• Task goal: Whenever a line in the data contains "https", show that line.

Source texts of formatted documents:
• • •

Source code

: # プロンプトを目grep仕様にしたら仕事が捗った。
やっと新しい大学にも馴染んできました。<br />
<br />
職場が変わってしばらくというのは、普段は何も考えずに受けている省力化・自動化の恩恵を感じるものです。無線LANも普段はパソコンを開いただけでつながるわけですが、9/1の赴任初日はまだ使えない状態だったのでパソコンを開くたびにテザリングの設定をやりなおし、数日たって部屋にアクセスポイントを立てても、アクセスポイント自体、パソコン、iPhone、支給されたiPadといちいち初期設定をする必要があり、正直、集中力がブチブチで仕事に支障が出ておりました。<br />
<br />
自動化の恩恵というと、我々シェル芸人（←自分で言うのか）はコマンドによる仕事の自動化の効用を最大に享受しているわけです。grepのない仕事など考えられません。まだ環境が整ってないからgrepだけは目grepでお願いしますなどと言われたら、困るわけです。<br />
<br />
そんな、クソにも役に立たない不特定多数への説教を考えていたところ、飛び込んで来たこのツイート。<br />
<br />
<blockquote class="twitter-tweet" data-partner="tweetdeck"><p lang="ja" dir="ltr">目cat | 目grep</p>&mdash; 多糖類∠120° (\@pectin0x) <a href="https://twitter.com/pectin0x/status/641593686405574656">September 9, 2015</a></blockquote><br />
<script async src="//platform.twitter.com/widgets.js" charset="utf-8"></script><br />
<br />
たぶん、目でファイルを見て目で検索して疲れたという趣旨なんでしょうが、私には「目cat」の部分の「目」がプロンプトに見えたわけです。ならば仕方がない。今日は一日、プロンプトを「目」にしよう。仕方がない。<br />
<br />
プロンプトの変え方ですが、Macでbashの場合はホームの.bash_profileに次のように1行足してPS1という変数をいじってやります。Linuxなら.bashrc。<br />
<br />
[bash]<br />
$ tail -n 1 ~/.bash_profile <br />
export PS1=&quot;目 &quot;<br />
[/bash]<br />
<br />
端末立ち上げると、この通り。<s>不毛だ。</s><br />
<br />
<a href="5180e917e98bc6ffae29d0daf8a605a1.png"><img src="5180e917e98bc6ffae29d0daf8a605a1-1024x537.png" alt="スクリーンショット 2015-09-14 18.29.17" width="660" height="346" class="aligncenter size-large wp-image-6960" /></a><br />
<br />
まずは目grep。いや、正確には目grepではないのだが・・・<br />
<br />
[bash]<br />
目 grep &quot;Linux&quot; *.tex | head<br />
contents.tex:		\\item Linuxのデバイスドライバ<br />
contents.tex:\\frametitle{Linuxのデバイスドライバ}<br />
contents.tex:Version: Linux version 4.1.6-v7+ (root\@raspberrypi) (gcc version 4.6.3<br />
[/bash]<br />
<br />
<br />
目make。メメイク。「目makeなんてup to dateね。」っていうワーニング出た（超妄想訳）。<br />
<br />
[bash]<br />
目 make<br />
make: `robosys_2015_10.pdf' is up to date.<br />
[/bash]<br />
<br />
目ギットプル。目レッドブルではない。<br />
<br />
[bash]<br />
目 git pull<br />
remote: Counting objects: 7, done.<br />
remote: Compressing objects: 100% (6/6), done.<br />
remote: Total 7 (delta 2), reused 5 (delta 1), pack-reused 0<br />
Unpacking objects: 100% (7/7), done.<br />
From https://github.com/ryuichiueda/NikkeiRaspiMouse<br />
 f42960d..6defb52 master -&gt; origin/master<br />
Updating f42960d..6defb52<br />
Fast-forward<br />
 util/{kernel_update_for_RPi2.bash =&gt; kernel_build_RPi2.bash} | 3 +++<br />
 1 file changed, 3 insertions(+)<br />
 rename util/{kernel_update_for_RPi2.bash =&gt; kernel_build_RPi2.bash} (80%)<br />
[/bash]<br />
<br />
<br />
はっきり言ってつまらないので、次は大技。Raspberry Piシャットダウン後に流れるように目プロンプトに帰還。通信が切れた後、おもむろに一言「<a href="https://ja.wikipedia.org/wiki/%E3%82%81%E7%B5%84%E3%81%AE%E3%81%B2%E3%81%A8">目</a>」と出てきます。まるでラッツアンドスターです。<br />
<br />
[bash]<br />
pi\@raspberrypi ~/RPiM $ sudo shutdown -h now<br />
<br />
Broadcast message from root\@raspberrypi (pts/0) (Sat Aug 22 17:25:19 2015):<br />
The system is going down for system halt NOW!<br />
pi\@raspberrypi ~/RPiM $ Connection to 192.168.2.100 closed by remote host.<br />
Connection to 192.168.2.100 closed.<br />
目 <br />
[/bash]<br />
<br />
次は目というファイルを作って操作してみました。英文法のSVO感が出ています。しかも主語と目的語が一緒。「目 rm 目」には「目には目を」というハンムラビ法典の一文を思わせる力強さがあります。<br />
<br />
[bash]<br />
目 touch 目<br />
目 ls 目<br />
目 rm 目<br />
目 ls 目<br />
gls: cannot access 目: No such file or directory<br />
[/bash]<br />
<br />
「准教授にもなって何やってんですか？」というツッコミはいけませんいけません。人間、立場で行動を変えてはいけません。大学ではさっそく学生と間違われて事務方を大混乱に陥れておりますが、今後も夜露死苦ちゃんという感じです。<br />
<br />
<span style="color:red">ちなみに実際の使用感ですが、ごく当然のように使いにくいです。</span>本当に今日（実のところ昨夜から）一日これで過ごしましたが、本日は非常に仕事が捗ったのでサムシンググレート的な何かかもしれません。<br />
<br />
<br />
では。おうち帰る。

• • •

• Solution:
<blockquote class="twitter-tweet" data-partner="tweetdeck"><p lang="ja" dir="ltr">目cat | 目grep</p>&mdash; 多糖類∠120° (\@pectin0x) <a href="https://twitter.com/pectin0x/status/641593686405574656">September 9, 2015</a></blockquote><br />
From https://github.com/ryuichiueda/NikkeiRaspiMouse<br />
はっきり言ってつまらないので、次は大技。Raspberry Piシャットダウン後に流れるように目プロンプトに帰還。通信が切れた後、おもむろに一言「<a href="https://ja.wikipedia.org/wiki/%E3%82%81%E7%B5%84%E3%81%AE%E3%81%B2%E3%81%A8">目</a>」と出てきます。まるでラッツアンドスターです。<br />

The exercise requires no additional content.